Underwater Acoustic Fish Tracking

Hello everyone! I’m Tejus, and I’m working with Prof. Spencer to develop a device for underwater acoustic power and data transmission. Eventually, we hope that this system will be useful for fish tracking applications. During the school year, my fellow researchers include and have included Martha Gao, Anneka Noe, Ilona Kariko, Aditya Khant, Christopher Ferrarin, Richard Zhang, and David Olumse.


Most fish tracking technology relies on the trilateration of an acoustic ping from an actively powered fish tag (Fig. 1). This is cumbersome, however, because the tag requires a battery that typically only lasts a few days and several hydrophones positioned at the surface of the ocean are required to capture and process the tag’s signal. 

Figure 1: An active fish-tag transmits acoustic pings to several hydrophones on the surface.



For the past several years, researchers in ACE lab have been developing a system of battery-less fish trackers that would circumvent many of the current limitations in fish tracking devices. In order to achieve this, a “boat-side” array of nine piezoelectric transducers is used to transmit an ultrasound beam into the water. With precise control of the phase between transmitted bursts from each transducer, we can steer the beam of sound in a way that maximizes the constructive interference of waves at a certain location, which is important when considering the extensive loss that occurs as the signal spreads out underwater.

 

Figure 2: The ACE lab’s device uses the same array to transmit and receive power and data from a passive fish tag. 


This phased array can also be used as a receiver for returning signals. When a transmitted acoustic burst bounces off an object (say, for example, a fish-tracking tag), that echo will return to the array and reach each transducer element at slightly different times. These delays can then be used to construct an image of where the object is, relative to the phased array.


Last summer, we were able to demonstrate this by locating a 0.2x0.3 meter metal plate placed at various locations in the HMC underwater robotics tank. However, we did this with a table full of equipment.




Figure 3: The equipment and electronics used to acquire the image (Fig. 4) from last summer occupied several tables. 

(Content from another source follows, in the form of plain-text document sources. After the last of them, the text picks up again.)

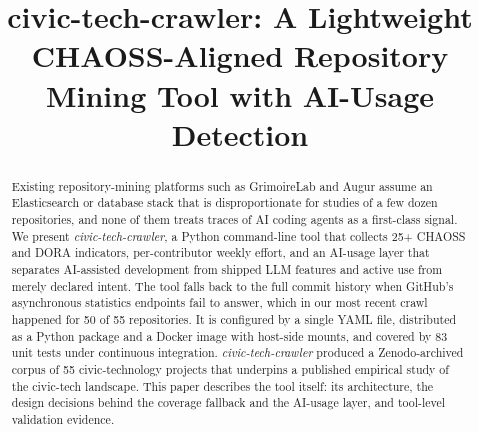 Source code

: \documentclass[10pt,conference]{IEEEtran}
\newcommand{\tool}{\textit{civic-tech-crawler}}
\begin{document}
\title{civic-tech-crawler: A Lightweight CHAOSS-Aligned Repository Mining Tool with AI-Usage Detection}

\author{%
  \and
  \and
  \and
}

\maketitle

\begin{abstract}
Existing repository-mining platforms such as GrimoireLab and Augur assume an Elasticsearch or database stack that is disproportionate for studies of a few dozen repositories, and none of them treats traces of AI coding agents as a first-class signal. We present \tool{}, a Python command-line tool that collects 25+ CHAOSS and DORA indicators, per-contributor weekly effort, and an AI-usage layer that separates AI-assisted development from shipped LLM features and active use from merely declared intent. The tool falls back to the full commit history when GitHub's asynchronous statistics endpoints fail to answer, which in our most recent crawl happened for 50 of 55 repositories. It is configured by a single YAML file, distributed as a Python package and a Docker image with host-side mounts, and covered by 83 unit tests under continuous integration. \tool{} produced a Zenodo-archived corpus of 55 civic-technology projects that underpins a published empirical study of the civic-tech landscape. This paper describes the tool itself: its architecture, the design decisions behind the coverage fallback and the AI-usage layer, and tool-level validation evidence.
\end{abstract}
\end{document}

Figure 4: One of the “images” acquired by our transmitting and receiving system last summer.

The dot represents the calculated location, and the crossbeams represent the area that the plate was located. 


We have spent the past year redesigning our hardware to make it smaller and more usable. The improved device aims to consolidate both the transmitting and receiving signal processing onto a single driver PCB, each transceiver channel having its own driver, and a single central PCB to handle switching the full array between a transmitting and receiving mode. Instead of using one Teensy 3.2 microcontroller to run all nine power amplifiers as we did in the past, each channel will be controlled by its own ATSAM4S microcontroller. This gives us the flexibility to easily expand to a larger array size and to capture the returning signals with each channel’s ADC, instead of using multiple oscilloscopes.


Figure 5: The new version of the boat channel driver PCB undergoing testing. 


I’ve been working on finishing the bring-up process for the new PCBs. I’ve set up an electronics lab at home with equipment that I brought from the ACE lab and a few of my own tools. This summer, I plan to characterize how tightly our device can aim an ultrasound beam in my pool, and ultimately, we hope to finish a paper on the work we’ve been doing.